EXERCISE REQUIREMENTS
Up to and including the line containing "add info about", set down each line of the entries below exactly, starting from the first, and leave out the rest.

Extracted records
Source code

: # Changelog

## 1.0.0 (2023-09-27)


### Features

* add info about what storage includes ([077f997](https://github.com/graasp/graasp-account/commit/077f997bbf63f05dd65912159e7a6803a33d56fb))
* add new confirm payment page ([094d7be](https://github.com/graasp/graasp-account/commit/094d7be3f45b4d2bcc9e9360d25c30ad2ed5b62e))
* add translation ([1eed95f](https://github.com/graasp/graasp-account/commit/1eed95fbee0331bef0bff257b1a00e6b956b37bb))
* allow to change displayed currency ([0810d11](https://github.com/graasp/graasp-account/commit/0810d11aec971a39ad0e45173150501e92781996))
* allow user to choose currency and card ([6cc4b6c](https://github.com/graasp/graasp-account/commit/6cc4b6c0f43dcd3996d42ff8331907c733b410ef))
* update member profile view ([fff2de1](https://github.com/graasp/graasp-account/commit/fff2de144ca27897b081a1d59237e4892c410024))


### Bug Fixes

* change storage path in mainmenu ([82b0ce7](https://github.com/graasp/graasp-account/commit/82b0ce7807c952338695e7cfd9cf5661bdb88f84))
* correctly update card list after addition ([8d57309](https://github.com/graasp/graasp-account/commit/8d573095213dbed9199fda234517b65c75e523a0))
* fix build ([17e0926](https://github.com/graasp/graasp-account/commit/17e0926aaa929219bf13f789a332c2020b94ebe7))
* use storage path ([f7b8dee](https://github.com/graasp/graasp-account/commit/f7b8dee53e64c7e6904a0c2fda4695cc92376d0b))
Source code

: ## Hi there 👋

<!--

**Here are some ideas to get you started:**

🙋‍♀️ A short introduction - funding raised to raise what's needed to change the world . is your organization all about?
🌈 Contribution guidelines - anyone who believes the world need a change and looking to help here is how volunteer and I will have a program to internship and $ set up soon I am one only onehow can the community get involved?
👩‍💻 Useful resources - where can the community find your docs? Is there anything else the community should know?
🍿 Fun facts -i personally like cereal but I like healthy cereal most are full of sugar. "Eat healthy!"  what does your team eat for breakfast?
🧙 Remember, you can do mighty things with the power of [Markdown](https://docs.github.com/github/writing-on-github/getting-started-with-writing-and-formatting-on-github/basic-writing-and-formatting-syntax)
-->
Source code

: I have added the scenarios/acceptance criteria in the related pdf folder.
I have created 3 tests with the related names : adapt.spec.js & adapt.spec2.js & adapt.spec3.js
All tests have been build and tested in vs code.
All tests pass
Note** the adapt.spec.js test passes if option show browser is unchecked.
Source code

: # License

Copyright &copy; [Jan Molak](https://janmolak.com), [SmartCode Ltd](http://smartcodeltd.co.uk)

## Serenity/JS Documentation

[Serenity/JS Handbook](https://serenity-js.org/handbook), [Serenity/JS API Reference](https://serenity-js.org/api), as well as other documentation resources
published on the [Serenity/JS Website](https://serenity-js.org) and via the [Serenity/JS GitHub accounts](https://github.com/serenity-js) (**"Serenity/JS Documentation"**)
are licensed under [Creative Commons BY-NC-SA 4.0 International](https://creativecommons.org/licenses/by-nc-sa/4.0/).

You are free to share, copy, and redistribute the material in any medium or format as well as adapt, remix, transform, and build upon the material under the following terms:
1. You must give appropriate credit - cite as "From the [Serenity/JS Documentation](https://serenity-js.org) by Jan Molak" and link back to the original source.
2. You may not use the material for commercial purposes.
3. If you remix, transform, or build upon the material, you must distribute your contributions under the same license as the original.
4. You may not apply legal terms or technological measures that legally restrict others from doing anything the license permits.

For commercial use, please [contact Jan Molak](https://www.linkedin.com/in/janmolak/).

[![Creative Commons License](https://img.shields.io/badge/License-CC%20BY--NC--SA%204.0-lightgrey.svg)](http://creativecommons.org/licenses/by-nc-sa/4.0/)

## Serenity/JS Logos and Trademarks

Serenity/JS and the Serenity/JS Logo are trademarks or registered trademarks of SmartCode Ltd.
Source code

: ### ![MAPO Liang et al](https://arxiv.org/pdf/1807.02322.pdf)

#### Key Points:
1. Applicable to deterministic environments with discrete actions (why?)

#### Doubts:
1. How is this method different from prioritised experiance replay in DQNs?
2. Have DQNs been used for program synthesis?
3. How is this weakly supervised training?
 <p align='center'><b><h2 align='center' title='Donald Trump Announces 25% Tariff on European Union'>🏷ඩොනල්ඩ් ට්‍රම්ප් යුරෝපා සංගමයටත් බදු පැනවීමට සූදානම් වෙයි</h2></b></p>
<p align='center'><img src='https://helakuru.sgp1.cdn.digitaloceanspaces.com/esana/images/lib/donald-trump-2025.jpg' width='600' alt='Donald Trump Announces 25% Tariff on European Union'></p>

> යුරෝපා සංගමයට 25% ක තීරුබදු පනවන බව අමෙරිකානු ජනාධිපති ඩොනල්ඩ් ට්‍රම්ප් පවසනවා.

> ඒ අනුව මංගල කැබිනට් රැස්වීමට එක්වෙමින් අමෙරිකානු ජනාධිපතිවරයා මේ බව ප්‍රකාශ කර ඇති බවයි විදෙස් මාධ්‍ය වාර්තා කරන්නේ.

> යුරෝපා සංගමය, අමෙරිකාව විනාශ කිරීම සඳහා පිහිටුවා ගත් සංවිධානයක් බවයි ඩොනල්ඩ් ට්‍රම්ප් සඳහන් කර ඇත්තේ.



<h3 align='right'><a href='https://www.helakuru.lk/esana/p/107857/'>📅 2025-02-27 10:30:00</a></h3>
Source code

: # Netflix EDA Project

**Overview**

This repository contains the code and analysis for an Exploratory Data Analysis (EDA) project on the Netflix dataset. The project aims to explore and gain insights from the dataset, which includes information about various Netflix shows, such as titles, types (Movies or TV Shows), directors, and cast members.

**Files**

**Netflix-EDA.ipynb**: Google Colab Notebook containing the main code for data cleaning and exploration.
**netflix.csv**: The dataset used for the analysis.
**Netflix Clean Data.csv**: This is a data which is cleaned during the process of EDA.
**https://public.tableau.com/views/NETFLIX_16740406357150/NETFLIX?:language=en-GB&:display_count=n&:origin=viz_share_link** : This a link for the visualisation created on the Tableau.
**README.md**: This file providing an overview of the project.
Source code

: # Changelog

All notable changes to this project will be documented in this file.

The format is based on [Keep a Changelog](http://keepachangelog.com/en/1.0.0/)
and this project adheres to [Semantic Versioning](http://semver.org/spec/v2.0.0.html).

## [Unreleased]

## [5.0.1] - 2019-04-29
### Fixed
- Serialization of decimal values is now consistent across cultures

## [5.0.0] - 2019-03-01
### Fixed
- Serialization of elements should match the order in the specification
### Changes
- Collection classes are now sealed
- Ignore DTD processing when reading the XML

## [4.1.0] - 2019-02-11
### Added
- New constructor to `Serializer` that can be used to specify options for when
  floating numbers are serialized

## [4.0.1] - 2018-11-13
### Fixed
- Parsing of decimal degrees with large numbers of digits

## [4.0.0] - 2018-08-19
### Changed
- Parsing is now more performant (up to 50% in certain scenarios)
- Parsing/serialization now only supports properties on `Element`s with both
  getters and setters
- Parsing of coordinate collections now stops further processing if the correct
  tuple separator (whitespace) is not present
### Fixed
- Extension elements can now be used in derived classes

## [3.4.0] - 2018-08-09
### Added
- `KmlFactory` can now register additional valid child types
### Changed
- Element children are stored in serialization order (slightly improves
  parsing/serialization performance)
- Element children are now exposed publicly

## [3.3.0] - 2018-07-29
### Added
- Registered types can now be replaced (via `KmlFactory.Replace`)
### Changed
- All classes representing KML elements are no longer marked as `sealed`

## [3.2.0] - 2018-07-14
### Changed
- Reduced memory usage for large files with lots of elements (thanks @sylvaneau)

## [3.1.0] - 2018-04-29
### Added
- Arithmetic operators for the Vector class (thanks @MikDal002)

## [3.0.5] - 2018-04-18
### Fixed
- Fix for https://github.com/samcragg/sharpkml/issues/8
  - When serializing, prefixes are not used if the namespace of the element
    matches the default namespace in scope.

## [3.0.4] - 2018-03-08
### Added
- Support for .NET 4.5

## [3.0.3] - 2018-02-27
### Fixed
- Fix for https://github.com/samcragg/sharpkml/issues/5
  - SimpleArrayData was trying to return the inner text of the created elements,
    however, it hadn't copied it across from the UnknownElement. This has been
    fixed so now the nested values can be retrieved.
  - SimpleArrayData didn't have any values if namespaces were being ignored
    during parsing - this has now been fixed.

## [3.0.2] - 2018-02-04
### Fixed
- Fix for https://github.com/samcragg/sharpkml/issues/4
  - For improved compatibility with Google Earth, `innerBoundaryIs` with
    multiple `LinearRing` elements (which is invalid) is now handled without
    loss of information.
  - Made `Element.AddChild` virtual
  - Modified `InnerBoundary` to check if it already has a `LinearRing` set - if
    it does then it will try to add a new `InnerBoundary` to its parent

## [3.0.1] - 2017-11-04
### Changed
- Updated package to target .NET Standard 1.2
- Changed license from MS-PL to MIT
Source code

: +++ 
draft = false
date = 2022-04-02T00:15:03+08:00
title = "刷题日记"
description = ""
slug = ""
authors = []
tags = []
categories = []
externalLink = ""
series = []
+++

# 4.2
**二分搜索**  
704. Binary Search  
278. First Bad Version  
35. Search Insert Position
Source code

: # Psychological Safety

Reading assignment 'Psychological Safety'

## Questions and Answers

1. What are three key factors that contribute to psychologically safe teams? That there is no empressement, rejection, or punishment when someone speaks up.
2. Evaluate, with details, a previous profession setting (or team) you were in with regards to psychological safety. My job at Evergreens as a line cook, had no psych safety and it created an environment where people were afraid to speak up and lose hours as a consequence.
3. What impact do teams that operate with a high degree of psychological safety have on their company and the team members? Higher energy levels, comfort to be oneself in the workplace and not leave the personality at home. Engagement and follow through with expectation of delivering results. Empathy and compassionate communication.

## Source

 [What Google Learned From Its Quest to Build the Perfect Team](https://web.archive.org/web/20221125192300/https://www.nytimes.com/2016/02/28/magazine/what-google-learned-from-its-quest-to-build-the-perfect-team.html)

PROBLEM SOLUTION
Source code

: # Changelog

## 1.0.0 (2023-09-27)


### Features

* add info about what storage includes ([077f997](https://github.com/graasp/graasp-account/commit/077f997bbf63f05dd65912159e7a6803a33d56fb))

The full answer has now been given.